**Exercise directions**.
If a line of the data below holds the string "that", copy it.

**Saved entries**.
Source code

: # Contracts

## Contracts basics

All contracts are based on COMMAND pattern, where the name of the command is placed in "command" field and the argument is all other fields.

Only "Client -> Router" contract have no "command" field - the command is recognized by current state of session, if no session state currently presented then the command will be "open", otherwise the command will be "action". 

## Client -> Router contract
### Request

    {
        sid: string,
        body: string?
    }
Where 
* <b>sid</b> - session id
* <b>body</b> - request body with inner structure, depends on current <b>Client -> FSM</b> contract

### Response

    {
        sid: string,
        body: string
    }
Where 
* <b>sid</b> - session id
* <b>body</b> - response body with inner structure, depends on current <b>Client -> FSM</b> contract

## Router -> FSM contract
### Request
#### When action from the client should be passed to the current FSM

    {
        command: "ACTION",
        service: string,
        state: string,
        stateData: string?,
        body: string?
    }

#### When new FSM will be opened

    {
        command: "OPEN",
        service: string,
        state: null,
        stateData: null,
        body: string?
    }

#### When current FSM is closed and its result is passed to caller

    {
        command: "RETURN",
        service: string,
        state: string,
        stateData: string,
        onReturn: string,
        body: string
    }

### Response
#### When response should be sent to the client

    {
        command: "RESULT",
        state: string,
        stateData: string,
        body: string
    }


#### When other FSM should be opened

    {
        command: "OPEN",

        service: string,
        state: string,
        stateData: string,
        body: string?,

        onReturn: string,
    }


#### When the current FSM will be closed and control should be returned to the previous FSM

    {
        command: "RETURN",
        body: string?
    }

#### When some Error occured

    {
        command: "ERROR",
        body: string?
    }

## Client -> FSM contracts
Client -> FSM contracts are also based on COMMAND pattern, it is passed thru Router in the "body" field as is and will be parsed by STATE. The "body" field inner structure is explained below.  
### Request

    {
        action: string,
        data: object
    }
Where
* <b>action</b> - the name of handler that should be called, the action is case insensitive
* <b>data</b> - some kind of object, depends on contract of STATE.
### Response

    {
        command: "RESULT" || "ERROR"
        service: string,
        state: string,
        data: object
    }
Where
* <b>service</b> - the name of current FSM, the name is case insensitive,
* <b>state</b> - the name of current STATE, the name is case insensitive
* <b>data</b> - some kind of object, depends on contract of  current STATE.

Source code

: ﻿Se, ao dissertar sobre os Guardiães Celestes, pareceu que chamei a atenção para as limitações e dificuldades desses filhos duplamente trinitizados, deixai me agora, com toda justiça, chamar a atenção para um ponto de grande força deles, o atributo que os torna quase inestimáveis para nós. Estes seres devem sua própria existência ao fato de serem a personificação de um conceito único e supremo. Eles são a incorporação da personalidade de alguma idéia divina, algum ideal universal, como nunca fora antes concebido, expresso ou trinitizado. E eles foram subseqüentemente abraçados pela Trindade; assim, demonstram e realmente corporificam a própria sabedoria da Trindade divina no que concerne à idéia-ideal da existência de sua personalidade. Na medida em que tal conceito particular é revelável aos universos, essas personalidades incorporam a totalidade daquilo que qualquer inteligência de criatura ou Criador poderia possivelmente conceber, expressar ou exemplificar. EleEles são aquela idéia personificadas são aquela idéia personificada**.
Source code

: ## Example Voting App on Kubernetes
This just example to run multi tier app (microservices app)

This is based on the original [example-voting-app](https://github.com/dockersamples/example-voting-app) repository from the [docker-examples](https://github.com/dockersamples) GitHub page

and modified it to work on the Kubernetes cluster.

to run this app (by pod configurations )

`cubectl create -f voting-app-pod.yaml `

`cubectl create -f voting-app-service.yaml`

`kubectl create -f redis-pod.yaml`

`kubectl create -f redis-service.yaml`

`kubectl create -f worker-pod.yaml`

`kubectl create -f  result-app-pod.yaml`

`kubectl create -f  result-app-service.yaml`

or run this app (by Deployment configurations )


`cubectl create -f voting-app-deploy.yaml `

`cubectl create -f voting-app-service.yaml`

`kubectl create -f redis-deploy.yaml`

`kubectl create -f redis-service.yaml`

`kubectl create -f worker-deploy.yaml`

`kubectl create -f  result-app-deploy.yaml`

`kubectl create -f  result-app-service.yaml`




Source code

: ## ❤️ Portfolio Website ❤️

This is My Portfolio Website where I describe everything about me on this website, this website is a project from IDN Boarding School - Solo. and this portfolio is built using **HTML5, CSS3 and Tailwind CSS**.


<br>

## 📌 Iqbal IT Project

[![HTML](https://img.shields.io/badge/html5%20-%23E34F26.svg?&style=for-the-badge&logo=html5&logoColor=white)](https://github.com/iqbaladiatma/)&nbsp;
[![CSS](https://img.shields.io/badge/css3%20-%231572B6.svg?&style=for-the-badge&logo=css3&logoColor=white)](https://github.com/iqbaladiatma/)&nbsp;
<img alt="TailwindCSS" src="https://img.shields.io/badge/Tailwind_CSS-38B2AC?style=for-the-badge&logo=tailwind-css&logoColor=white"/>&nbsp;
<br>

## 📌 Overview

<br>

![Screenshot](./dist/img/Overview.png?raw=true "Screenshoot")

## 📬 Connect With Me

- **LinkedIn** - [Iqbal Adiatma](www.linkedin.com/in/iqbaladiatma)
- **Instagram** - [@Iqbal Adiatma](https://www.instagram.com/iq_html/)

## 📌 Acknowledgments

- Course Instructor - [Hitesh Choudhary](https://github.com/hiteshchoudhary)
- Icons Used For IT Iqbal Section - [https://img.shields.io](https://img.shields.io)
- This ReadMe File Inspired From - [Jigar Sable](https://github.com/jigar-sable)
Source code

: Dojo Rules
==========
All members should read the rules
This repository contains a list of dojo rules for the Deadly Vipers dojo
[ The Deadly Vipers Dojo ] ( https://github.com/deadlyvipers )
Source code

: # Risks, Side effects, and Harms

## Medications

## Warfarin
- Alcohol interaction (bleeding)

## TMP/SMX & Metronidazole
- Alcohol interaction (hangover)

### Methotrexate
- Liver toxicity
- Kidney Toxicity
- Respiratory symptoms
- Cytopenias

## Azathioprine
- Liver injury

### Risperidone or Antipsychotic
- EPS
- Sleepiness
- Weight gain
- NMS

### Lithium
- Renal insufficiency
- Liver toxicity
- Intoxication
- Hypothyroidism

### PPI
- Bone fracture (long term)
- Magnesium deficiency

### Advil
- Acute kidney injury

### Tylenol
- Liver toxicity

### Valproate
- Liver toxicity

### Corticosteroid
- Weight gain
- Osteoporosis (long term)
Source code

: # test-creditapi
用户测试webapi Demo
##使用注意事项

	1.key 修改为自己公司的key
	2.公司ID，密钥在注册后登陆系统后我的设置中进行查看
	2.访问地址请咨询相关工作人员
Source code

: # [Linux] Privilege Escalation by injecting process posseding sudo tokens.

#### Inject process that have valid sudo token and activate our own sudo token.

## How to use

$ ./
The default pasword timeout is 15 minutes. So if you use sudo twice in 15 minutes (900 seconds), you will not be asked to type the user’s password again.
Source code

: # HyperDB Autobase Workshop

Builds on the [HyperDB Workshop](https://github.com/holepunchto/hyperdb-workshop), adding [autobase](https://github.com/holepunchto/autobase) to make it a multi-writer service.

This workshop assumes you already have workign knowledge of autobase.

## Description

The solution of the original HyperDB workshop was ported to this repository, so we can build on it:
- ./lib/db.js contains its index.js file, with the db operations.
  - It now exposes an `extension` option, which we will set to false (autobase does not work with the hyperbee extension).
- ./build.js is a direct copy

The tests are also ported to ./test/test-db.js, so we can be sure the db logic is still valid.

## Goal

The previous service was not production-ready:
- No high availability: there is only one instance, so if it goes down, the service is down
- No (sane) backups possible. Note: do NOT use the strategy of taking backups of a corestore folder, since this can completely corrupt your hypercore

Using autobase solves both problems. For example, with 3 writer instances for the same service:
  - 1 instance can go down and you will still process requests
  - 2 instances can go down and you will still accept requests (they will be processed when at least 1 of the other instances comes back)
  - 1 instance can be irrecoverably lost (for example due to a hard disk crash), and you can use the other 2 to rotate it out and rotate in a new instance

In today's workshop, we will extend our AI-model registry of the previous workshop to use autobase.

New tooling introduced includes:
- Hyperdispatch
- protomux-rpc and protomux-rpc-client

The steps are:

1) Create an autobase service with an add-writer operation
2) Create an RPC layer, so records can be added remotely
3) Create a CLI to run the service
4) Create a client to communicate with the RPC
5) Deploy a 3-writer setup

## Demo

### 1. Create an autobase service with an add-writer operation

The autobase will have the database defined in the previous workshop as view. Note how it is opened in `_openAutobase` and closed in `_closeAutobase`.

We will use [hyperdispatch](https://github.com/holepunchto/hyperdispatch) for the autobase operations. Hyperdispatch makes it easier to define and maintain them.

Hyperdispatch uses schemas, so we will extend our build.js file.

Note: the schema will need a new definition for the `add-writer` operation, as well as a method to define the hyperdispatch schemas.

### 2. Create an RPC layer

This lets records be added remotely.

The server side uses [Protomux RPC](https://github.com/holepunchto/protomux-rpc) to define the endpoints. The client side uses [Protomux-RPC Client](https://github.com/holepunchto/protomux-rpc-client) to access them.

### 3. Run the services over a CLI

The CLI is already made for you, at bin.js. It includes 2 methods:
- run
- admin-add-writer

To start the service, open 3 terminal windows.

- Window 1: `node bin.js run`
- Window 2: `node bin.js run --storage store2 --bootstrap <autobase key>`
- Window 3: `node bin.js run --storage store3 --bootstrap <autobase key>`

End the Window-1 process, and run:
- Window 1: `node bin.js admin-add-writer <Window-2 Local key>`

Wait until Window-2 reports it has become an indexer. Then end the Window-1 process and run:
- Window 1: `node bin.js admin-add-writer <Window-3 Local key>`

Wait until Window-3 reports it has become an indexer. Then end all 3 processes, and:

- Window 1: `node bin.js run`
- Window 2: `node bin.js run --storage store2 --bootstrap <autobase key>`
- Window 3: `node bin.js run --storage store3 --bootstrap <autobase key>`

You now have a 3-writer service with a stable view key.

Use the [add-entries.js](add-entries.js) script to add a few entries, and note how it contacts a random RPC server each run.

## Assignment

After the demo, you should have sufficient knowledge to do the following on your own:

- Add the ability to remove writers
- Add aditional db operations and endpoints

**Result below**.
* <b>action</b> - the name of handler that should be called, the action is case insensitive
#### Inject process that have valid sudo token and activate our own sudo token.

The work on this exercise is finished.